Work request:
From the records below, find each line with the string "list" and copy it.

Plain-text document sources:
- - - - - - -

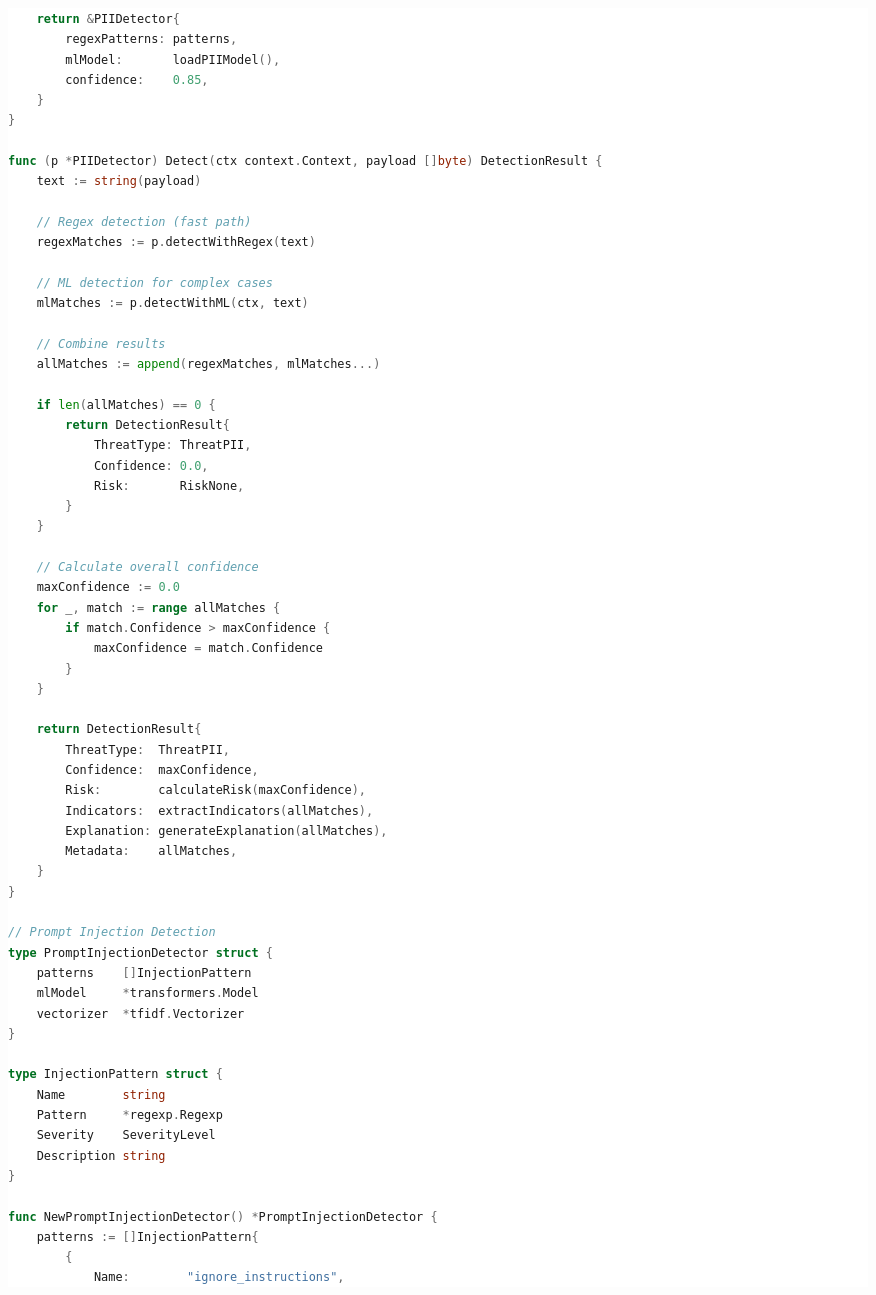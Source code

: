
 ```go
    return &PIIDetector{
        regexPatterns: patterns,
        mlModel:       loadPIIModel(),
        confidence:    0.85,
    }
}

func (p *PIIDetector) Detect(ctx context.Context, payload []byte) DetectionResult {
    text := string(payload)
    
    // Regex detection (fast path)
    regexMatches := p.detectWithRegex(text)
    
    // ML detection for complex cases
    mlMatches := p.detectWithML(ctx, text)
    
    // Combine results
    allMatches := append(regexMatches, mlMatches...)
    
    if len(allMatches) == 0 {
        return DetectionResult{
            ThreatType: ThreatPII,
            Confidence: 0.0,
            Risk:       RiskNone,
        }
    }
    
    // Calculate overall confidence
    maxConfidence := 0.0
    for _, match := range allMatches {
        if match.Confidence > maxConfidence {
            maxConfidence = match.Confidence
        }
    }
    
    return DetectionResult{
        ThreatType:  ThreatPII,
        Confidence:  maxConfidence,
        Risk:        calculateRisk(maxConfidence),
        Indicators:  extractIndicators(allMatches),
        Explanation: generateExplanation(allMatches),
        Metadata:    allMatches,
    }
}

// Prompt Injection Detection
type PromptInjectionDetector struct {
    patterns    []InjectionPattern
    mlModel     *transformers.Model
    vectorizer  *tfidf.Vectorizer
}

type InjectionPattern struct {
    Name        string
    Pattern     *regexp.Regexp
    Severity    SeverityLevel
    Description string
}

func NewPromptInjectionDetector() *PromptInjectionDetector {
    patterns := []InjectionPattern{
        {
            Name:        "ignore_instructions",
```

- - - - - - -

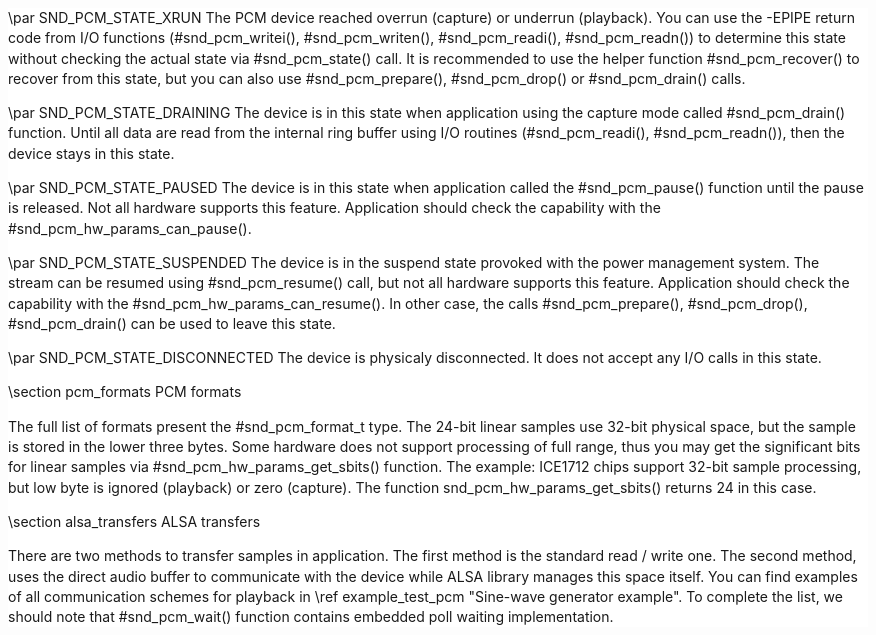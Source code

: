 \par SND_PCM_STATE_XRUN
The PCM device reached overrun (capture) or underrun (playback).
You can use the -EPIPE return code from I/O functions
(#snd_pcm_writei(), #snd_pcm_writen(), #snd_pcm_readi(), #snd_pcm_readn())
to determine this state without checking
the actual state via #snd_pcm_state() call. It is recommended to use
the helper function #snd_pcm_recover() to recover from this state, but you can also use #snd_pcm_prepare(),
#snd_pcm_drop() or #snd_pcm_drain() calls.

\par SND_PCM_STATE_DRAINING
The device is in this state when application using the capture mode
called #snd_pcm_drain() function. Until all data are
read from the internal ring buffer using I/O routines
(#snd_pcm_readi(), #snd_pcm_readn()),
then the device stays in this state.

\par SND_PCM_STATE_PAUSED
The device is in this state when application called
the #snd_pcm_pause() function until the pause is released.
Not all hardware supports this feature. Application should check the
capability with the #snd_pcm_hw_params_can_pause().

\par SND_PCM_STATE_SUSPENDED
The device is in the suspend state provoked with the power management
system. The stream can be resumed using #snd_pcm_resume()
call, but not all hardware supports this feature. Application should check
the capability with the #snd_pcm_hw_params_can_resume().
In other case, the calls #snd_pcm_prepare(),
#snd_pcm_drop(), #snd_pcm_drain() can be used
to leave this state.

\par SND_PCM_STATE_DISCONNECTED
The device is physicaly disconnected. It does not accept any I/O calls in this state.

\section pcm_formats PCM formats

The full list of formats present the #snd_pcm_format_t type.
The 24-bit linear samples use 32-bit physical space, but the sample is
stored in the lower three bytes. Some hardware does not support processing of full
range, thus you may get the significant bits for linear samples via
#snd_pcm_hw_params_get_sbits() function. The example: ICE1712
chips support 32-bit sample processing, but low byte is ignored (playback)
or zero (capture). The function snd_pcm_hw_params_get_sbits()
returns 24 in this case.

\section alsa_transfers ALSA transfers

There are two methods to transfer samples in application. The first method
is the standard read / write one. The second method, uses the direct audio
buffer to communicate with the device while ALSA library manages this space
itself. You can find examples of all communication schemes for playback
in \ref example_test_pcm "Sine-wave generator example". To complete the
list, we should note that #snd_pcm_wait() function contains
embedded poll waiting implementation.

- - - - - - -

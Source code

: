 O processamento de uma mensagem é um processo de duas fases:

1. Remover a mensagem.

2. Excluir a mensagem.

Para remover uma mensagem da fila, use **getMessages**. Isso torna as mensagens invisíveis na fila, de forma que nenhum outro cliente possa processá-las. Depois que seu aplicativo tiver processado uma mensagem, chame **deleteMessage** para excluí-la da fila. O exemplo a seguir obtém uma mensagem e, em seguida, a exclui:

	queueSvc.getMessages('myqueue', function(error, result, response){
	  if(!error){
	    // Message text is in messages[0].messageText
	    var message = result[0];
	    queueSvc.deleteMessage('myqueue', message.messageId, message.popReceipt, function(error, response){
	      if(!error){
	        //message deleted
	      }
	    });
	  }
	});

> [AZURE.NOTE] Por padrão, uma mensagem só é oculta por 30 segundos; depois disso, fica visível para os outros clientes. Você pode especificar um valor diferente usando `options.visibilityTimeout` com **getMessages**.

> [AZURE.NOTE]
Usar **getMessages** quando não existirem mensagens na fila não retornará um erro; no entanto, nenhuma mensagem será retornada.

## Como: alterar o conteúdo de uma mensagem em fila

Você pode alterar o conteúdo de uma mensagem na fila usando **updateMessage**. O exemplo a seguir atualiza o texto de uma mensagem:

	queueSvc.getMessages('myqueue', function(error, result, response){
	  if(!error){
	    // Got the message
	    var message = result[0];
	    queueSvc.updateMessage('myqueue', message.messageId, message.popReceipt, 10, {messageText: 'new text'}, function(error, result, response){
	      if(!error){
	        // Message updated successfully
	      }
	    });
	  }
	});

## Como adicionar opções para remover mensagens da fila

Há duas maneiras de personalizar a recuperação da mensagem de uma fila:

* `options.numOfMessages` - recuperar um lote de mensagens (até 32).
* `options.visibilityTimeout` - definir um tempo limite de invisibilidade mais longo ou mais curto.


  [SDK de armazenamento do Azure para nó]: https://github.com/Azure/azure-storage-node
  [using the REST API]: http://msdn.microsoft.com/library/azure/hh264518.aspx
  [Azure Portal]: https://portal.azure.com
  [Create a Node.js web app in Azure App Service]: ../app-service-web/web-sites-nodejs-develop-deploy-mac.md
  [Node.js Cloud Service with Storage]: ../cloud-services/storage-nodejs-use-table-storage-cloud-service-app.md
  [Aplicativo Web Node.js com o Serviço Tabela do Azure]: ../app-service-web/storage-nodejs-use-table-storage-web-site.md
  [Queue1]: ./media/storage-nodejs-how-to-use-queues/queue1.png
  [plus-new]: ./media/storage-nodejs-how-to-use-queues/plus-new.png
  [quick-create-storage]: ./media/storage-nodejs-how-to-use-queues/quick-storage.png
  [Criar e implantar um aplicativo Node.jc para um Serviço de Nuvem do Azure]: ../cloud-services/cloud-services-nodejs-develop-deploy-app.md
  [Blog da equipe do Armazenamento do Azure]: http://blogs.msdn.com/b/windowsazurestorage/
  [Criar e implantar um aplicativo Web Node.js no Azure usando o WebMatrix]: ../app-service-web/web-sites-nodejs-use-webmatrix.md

- - - - - - -

Answer section:
The full list of formats present the #snd_pcm_format_t type.
list, we should note that #snd_pcm_wait() function contains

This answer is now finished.